§ **Exercise requirements**: Go through the material below and count the lines with the string "rule"; the number is the whole answer.

§ **Exercise data**:

——

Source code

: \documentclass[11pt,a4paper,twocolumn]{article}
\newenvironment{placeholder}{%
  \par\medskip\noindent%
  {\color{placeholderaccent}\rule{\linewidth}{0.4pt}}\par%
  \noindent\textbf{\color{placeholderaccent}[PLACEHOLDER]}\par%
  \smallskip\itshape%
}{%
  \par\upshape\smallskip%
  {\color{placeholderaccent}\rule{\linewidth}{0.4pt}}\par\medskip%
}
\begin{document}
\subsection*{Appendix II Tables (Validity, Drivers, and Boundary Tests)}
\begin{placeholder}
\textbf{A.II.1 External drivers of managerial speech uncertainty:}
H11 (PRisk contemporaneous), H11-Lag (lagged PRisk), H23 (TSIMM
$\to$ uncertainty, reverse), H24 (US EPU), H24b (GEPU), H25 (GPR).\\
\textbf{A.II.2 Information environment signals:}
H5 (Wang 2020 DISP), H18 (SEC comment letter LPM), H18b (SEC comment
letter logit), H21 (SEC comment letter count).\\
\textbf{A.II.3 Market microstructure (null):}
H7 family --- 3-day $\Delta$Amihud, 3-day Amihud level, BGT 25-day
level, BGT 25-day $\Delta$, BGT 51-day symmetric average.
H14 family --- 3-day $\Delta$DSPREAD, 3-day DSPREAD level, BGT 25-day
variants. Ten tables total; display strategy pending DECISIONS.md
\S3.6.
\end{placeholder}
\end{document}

——

§ **Solution for this exercise**: 2